Stored dataset items
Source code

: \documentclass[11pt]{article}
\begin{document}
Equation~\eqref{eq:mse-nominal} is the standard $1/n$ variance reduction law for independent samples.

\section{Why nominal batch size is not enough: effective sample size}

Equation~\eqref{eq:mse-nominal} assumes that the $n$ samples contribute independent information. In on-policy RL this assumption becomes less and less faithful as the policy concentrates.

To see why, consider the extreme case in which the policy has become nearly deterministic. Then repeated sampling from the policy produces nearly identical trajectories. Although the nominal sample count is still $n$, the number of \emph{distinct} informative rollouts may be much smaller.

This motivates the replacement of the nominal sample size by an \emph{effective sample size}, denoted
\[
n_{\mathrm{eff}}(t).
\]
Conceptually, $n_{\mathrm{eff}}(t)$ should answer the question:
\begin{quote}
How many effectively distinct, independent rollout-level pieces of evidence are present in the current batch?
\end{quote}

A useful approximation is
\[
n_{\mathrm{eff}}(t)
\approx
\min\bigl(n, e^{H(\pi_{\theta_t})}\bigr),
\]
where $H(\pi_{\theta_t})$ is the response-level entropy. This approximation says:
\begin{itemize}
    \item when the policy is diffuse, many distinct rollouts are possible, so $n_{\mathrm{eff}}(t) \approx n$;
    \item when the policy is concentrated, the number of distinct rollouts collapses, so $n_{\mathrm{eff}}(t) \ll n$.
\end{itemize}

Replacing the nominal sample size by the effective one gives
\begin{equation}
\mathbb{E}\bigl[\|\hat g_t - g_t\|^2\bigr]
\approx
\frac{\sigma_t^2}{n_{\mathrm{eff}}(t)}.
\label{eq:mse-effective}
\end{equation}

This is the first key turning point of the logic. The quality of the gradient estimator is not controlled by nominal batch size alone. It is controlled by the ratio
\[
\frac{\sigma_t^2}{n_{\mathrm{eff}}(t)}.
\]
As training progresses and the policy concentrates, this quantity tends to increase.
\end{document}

--

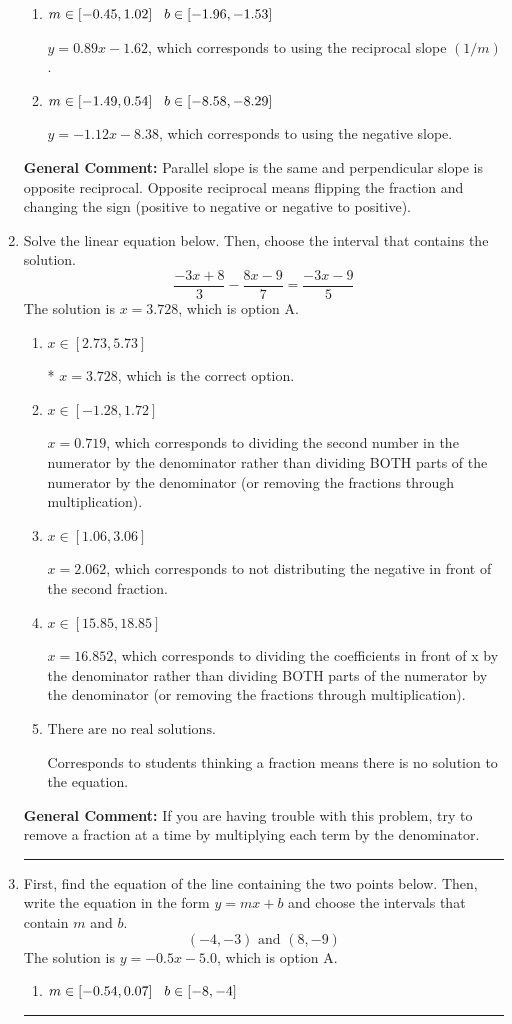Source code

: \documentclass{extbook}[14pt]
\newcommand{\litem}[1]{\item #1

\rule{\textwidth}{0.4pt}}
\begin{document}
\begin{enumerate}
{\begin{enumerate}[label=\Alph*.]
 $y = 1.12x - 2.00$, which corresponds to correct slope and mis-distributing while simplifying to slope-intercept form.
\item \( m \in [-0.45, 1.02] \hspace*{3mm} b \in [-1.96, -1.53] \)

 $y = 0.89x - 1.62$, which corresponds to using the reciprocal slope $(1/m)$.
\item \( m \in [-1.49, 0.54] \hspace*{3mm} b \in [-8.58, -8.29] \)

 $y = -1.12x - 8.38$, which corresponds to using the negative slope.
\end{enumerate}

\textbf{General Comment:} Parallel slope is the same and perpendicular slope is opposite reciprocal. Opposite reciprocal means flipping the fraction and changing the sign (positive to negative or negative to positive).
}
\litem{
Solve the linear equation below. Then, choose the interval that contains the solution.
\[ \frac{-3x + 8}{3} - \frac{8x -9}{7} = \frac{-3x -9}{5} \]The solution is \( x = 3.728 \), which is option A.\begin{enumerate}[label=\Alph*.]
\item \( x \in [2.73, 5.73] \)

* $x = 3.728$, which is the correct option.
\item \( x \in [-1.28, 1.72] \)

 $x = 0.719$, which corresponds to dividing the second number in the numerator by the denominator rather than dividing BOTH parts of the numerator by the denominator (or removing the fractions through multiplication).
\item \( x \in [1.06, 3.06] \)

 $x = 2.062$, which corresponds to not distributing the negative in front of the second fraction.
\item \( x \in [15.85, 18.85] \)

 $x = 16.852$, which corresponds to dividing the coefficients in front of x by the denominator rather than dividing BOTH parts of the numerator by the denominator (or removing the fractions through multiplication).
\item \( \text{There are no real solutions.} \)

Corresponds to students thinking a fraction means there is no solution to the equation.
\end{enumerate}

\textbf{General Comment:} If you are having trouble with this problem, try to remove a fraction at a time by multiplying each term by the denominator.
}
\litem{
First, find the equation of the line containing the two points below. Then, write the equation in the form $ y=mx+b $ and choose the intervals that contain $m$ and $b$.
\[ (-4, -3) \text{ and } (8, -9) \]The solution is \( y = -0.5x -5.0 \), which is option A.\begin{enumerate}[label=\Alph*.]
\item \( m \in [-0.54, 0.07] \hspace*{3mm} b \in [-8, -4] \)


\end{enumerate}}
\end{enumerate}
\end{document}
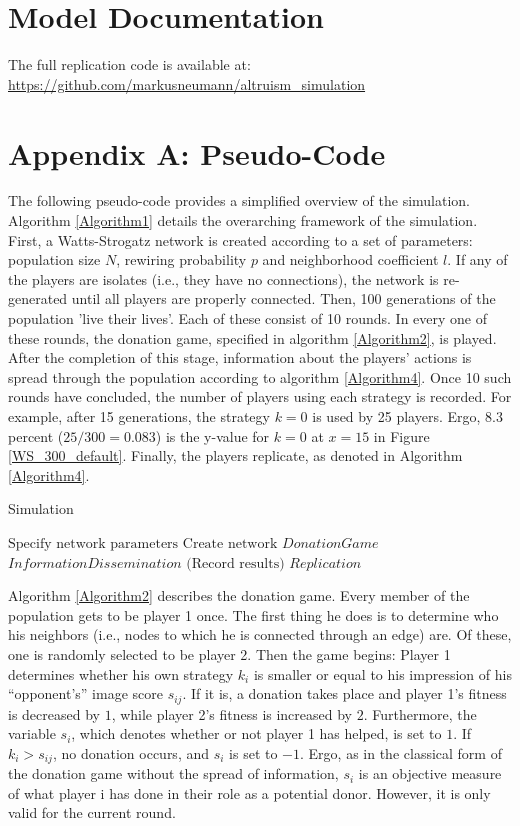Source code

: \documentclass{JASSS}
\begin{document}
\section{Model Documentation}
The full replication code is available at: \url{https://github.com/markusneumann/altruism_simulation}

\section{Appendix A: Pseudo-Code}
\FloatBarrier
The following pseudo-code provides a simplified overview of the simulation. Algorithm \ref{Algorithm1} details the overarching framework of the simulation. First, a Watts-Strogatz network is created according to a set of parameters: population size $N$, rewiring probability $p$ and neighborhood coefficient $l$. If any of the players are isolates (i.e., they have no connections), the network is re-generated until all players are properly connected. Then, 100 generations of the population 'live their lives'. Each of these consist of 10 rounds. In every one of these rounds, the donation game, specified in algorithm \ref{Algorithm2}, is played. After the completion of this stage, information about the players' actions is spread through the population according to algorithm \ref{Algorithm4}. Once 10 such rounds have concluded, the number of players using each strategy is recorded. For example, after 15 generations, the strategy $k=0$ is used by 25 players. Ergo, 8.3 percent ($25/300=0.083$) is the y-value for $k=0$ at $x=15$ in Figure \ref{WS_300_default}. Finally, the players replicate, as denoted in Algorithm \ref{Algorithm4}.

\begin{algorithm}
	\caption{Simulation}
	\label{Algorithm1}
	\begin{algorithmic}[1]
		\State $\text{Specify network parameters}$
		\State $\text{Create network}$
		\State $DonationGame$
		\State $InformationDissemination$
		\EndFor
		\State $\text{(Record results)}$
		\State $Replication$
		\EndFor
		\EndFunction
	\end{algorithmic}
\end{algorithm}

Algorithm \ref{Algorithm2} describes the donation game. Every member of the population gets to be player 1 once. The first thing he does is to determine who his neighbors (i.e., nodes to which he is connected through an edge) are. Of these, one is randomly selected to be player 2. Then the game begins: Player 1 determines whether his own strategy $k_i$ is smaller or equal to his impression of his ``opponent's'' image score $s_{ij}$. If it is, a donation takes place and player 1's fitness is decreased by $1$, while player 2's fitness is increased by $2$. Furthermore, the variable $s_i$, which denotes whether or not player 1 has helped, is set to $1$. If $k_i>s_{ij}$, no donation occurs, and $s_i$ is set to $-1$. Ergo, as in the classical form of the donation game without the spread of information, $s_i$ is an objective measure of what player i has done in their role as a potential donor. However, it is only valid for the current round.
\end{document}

==

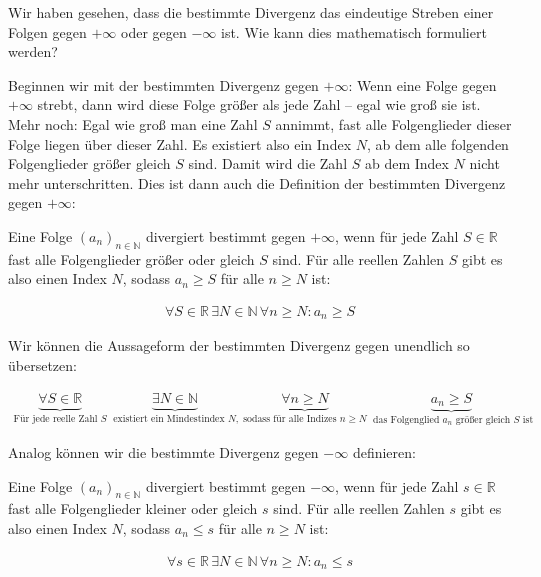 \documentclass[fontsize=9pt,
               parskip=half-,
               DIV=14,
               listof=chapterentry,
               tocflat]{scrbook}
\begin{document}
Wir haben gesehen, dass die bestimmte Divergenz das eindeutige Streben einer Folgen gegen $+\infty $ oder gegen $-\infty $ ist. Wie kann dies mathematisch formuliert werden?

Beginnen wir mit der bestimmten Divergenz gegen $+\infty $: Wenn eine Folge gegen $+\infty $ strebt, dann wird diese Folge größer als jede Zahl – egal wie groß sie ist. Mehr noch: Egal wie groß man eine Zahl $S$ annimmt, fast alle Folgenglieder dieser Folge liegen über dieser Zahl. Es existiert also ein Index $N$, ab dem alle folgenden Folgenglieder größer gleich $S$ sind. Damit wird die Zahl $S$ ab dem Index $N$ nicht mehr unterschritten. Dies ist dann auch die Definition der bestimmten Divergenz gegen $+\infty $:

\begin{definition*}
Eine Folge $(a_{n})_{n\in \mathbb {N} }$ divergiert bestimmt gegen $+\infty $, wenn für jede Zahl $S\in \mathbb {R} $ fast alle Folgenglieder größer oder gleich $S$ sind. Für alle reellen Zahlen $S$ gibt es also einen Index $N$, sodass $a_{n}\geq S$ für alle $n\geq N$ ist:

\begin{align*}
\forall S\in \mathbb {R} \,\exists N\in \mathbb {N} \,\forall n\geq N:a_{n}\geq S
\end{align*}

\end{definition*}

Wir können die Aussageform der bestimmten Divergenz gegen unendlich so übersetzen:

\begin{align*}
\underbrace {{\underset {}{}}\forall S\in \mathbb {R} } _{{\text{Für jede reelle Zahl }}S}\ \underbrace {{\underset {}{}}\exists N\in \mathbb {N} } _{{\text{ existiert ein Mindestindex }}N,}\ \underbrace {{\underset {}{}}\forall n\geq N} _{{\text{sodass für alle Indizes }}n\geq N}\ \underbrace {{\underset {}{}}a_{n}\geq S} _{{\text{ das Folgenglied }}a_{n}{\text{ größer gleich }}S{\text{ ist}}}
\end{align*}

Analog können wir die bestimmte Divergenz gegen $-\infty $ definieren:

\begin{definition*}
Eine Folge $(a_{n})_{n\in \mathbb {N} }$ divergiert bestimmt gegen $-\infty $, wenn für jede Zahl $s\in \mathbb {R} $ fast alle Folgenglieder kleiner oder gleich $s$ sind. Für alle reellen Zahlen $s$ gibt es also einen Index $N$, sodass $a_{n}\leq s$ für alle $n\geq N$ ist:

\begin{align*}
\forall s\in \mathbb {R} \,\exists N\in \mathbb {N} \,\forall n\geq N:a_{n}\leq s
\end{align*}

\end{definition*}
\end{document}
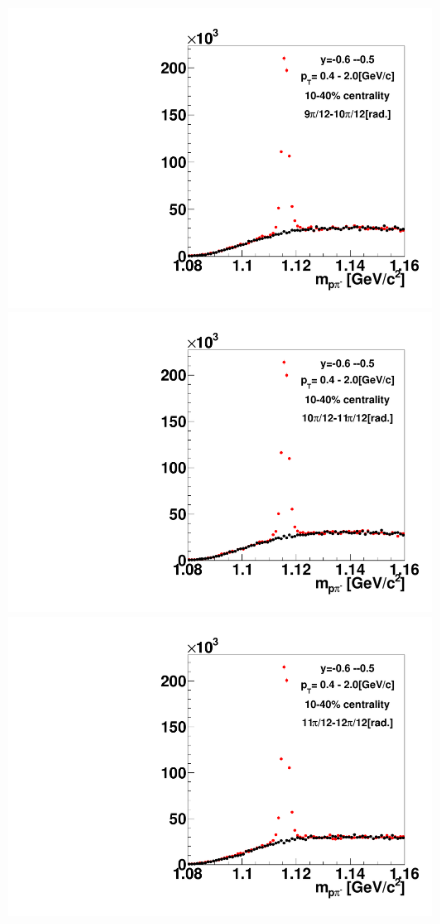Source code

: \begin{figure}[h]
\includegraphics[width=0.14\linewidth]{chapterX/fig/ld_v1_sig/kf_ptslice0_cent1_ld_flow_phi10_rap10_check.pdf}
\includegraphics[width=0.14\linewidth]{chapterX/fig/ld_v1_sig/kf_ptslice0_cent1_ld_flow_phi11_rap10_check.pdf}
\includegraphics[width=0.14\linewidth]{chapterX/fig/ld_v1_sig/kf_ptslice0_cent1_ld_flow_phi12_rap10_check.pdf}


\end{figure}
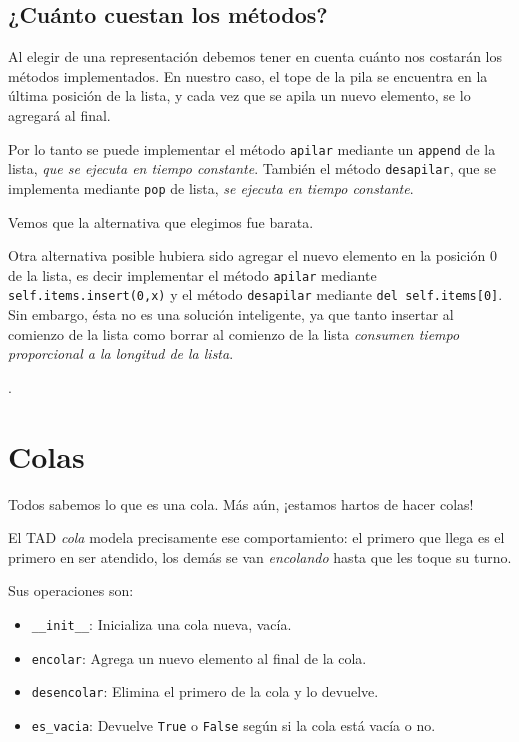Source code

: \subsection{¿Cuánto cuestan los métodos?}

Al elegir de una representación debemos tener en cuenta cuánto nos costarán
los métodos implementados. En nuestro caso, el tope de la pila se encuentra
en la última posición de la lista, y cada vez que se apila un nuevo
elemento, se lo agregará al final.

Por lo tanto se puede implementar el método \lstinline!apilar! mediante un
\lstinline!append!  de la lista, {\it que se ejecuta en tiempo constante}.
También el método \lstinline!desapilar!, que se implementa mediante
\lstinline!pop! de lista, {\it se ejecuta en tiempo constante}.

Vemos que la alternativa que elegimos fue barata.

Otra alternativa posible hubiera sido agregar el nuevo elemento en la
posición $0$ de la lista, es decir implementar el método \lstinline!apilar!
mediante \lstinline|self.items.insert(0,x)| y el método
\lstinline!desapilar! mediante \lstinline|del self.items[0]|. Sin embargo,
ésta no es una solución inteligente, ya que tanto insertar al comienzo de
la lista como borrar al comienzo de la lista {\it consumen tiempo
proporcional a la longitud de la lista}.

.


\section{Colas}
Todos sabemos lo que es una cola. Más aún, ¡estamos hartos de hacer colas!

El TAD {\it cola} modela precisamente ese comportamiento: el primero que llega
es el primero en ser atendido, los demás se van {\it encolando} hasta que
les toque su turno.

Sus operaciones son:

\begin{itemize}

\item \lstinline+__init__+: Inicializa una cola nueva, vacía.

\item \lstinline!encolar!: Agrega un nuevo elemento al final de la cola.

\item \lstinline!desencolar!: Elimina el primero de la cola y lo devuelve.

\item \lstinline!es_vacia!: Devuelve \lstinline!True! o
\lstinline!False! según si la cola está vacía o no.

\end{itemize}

◆ INSTRUCTIONS TO FOLLOW
Look through the records and copy down every line that holds "können".

◆ EXERCISE OUTPUT
Wir können die Aussageform der bestimmten Divergenz gegen unendlich so übersetzen:
Analog können wir die bestimmte Divergenz gegen $-\infty $ definieren:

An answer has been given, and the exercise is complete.